Labour & European Law Review Weekly Issue 420 20 May 2015
When establishing that an employer has been negligent, employees have to show that the injury was reasonably foreseeable. In Easton v B&Q plc, the High Court ruled that an employee’s depression caused mainly by occupational stress was not reasonably foreseeable as he had no history of psychiatric or psychological problems.

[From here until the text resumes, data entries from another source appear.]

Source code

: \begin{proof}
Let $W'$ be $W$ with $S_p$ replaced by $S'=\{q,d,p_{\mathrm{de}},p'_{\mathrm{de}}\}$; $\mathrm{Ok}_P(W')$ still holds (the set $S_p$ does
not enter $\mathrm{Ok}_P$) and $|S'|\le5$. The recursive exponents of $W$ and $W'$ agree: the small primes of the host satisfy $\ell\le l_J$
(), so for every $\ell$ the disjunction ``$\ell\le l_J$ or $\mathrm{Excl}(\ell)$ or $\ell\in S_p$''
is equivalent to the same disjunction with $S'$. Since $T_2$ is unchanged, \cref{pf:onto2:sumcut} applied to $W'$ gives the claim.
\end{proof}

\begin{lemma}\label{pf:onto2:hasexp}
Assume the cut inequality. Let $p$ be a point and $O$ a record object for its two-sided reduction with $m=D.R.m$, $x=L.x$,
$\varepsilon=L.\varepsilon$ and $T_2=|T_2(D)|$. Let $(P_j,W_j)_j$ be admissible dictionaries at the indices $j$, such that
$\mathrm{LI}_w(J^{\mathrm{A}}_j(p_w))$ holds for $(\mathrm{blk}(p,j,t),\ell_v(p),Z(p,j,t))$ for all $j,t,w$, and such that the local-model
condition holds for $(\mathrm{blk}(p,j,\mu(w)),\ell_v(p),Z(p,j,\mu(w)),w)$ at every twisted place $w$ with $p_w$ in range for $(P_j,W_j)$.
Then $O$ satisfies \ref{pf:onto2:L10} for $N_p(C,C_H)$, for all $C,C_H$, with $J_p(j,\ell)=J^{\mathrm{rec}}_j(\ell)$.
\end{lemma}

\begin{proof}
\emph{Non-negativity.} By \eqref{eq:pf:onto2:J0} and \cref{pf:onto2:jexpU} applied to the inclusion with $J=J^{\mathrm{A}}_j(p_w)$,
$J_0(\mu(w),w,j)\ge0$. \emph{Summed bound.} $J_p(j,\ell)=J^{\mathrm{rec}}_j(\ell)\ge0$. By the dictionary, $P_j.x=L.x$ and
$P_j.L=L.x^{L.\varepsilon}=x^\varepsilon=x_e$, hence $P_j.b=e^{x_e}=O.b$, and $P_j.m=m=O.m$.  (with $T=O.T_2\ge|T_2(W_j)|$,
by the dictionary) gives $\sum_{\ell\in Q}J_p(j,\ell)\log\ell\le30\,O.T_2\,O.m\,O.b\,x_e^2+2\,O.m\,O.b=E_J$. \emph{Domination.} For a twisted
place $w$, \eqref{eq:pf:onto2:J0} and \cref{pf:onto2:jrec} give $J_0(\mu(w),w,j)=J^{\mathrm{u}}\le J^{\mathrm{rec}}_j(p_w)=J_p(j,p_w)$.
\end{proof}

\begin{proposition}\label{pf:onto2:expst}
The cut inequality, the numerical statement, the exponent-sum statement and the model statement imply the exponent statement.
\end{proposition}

Mr Easton, a senior store manager for B&Q, was seconded to the company’s head office in 2007 to lead a team implementing a structural change in its range of products. In July 2008 he was appointed as the manager of the Romford store to oversee a substantial refurbishment. Both projects were completed successfully and by early 2010 Mr Easton was earning in the region of £105,000. However, he was also working long hours - by February 2010 he estimated that he was working up to 14 hours a day.
After being passed over for promotion for a second time, Mr Easton went off sick in May 2010 and was subsequently diagnosed with depression. He returned to work in September 2010 on a phased basis but on 7 October (after only four days in the role) he was offered a vacancy for a temporary manager in another store. He went to his GP on the following day complaining of feeling pressured to take up the temporary post and was signed off sick again by his GP. Apart from another unsuccessful attempt to return to work in January 2012, Mr Easton did not work for B&Q again.
Mr Easton claimed that his illness was caused by occupational stress resulting from the negligence of B&Q and/or a failure to carry out a risk assessment. He also claimed that the company’s failure to manage his return to work in September 2010 caused him to relapse.
B&Q accepted that he was suffering from a psychiatric illness caused mainly by occupational stress but that it was not foreseeable at any stage.
High Court decision
Relying on the case of Hatton v Sutherland, the High Court judge held that Mr Easton’s first breakdown was not foreseeable as he had no history of psychiatric or psychological problems. Not only was there nothing about Mr Easton to suggest to the company that he might suffer psychiatric illness, there was nothing about store managers in general which might give rise to foresight of such a risk.
The company also acted reasonably after his first breakdown by offering him a phased return to work in a less busy store nearer to his home. It was also entitled to assume that Mr Easton, who had said he felt ready to return, was able to assess whether he wanted to take up the offer or not. Likewise, it was not a breach of the company’s duty to Mr Easton when it made him the offer of the post of temporary manager on 7 October. Just because B&Q knew he was vulnerable did not mean they were automatically liable for any psychiatric illness that he might subsequently suffer. The company’s approach did not therefore give rise to a risk of psychiatric injury “of which it knew or ought to have known”.
Even if B&Q had carried out a risk assessment, it would not have made any difference. Although the working environment in the company was pressured, it was no more so than many other similar organisations. There was no history in B&Q of store managers suffering from psychiatric illness and until early 2010 Mr Easton himself would have denied that he was under stress. In any event, the staff handbook made clear that staff must talk to their manager about feeling stressed, which he did not do. Nor did he manifest any of the signs of stress set out in another company document until he was actually suffering from a psychiatric illness. By that stage, it was too late for his employers to take action to remedy the situation. A proper risk assessment would have therefore had no effect on the outcome.
As Mr Easton failed to establish that his psychiatric illness was foreseeable and that there was any breach of duty on the part of B & Q, his claim for damages could not succeed.